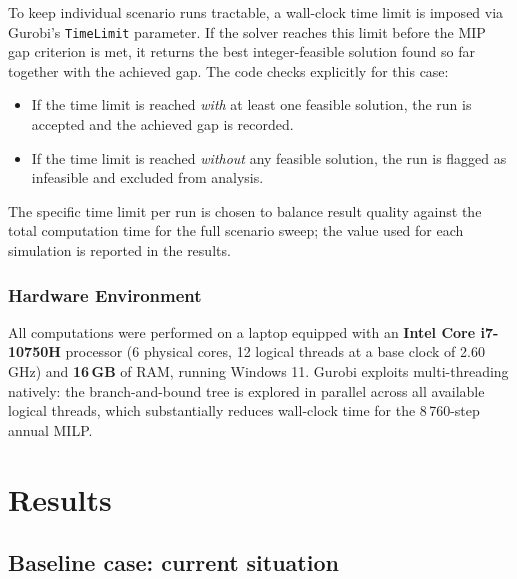 \documentclass[11pt,a4paper]{report}
\begin{document}
To keep individual scenario runs tractable, a wall-clock time limit is imposed
via Gurobi's \texttt{TimeLimit} parameter.
If the solver reaches this limit before the MIP gap criterion is met, it
returns the best integer-feasible solution found so far together with the
achieved gap.
The code checks explicitly for this case:
\begin{itemize}
    \item If the time limit is reached \emph{with} at least one feasible
          solution, the run is accepted and the achieved gap is recorded.
    \item If the time limit is reached \emph{without} any feasible solution,
          the run is flagged as infeasible and excluded from analysis.
\end{itemize}
The specific time limit per run is chosen to balance result quality against
the total computation time for the full scenario sweep; the value used for
each simulation is reported in the results.

\subsection*{Hardware Environment}

All computations were performed on a laptop equipped with an
\textbf{Intel Core i7-10750H} processor (6 physical cores, 12 logical
threads at a base clock of 2.60\,GHz) and \textbf{16\,GB} of RAM, running
Windows 11.
Gurobi exploits multi-threading natively: the branch-and-bound tree is
explored in parallel across all available logical threads, which substantially
reduces wall-clock time for the 8\,760-step annual MILP.








\chapter{Results}
\label{chap:results}

\section{Baseline case: current situation}
\label{sec:results_baseline}
\end{document}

◇ ◇ ◇ ◇ ◇

• **What is expected**:
Print the material above word for word, first line through the line with "solution, the run", and leave every picture out.

• **Answer space**:
 \documentclass[11pt,a4paper]{report}
\begin{document}
To keep individual scenario runs tractable, a wall-clock time limit is imposed
via Gurobi's \texttt{TimeLimit} parameter.
If the solver reaches this limit before the MIP gap criterion is met, it
returns the best integer-feasible solution found so far together with the
achieved gap.
The code checks explicitly for this case:
\begin{itemize}
    \item If the time limit is reached \emph{with} at least one feasible
          solution, the run is accepted and the achieved gap is recorded.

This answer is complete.